}

Wednesday, February 29, 2012

Two sides, one untold


There’s probably no more misunderstood—or completely “non-understood”—public issue in Auckland right now than the strike against the Ports of Auckland. I don’t know anyone who can say with any certainty what the dispute is about or what the issues are, and they certainly aren’t capable of having, much less expressing, an informed opinion. That includes me, by the way.

Into this void have stepped the rightwing who are attempting to frame the dispute as being one of three things, as I discussed back in January: First, and most frequently, they say it’s all the fault of the evil labour unions, “whose members, they declared, are without exception lazy, grossly overpaid, belligerent, selfish and myopic.”

Aucklanders may not know the real story, but they didn’t rally to this meme, so the rightwing next tried to blame it on Auckland Mayor Len Brown who apparently should’ve waved a magic wand and ended the dispute. He’s also their fall-back, blaming him for whatever they don’t like or think has gone “wrong”. In most cases, his real “fault” is simply being left of centre.

When that meme also failed to gain traction, they tried on a third meme: “The port’s problems would all disappear if it was privatised.” This is the rightwing’s true agenda, always has been, and everyone knows it.

However, missing from this dispute has been the viewpoint of the wharfies themselves. I’ve never seen their side of the dispute presented in the mainstream media: Neither the country’s leading newspaper, The New Zealand Herald, nor TVNZ News, which airs the dominant TV news programme, has reported much of anything about the wharfies’ side. Of the two, TVNZ has at least been more even-handed.

For example, the Herald reported that a Singapore-based ship had turned around after receiving a “threat” from the union. They said that the Post boss and the unions “traded claims and denials yesterday about where such pressure came from”, yet only TVNZ actually bothered to dig (Video—may not be viewable outside NZ) and found that the shipping company doesn't claim there had been a threat of a “blacklist”. The Port and its rightwing allies, of course, have a vested interest in portraying the union as violent and malevolent, which makes the Port’s claim that the mess hall and some barbecues were vandalised by union members extremely dubious. You won’t read that—or anything even remotely resembling critical analysis—on the pages of the Herald.

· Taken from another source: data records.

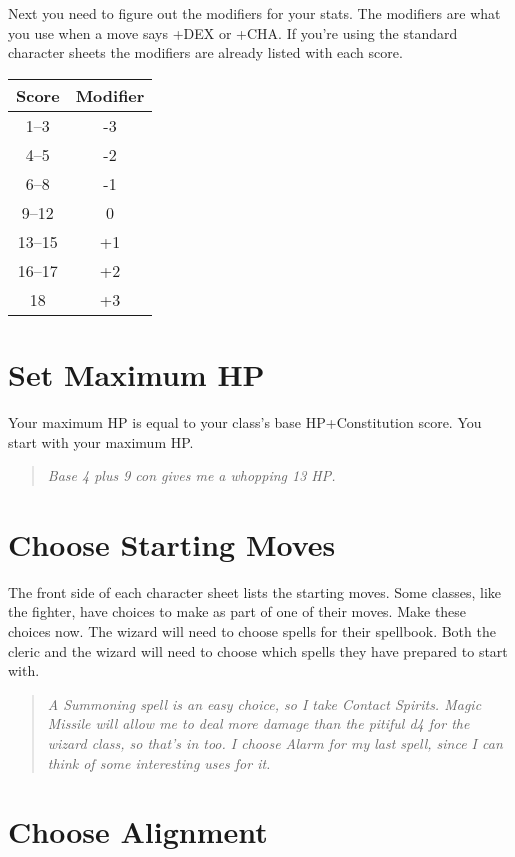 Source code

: Next you need to figure out the modifiers for your stats. The modifiers are what you use when a move says +DEX or +CHA\@. If you're using the standard character sheets the modifiers are already listed with each score.
\begin{center}
\begin{tabular}{|c|c|}\hline
Score & Modifier \\ \hline
1--3 & -3\\ \hline
4--5 & -2\\ \hline
6--8 & -1\\ \hline
9--12 & 0\\ \hline
13--15 & +1\\ \hline
16--17 & +2\\ \hline
18 & +3\\ \hline
\end{tabular}
\end{center}
\section{Set Maximum HP}


 Your maximum HP is equal to your class's base HP+Constitution score. You start with your maximum HP\@.


\begin{quote}
\emph{Base 4 plus 9 con gives me a whopping 13 HP\@. }
\end{quote}
\section{Choose Starting Moves} 


 The front side of each character sheet lists the starting moves. Some classes, like the fighter, have choices to make as part of one of their moves. Make these choices now. The wizard will need to choose spells for their spellbook. Both the cleric and the wizard will need to choose which spells they have prepared to start with.

\begin{quote}
\emph{A Summoning spell is an easy choice, so I take Contact Spirits. Magic Missile will allow me to deal more damage than the pitiful d4 for the wizard class, so that's in too. I choose Alarm for my last spell, since I can think of some interesting uses for it.}
\end{quote}
\section{Choose Alignment}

Enter the alternative media. The YouTube video above presents the wharfies’s side of the dispute—quite literally the first time I’ve ever seen it. The video is from the pressure group Save Our Port, which is fighting not just for the wharfies, but also to prevent the rightwing from selling off our port. I hope they succeed.

But it’s a sorry state of affairs when the only way to air alternative viewpoints on public issues is to step outside the mainstream media because they refuse to do their jobs or are prevented from doing them. The good news is that New Zealanders are a fair-minded lot, and inclined, more often than not, to be suspicious of anyone attacking ordinary working New Zealanders. In times like these, with an aggressive rightwing attacking ordinary, mainstream New Zealanders at every turn, that fair-mindedness will be needed.

In the case of this dispute, I’m not suggesting that the union is right on all points—I still simply don’t know all the facts. However, there are always two sides to disputes like this, and one has been largely untold. We should hear that other side, even if we have to go out of our way to find it.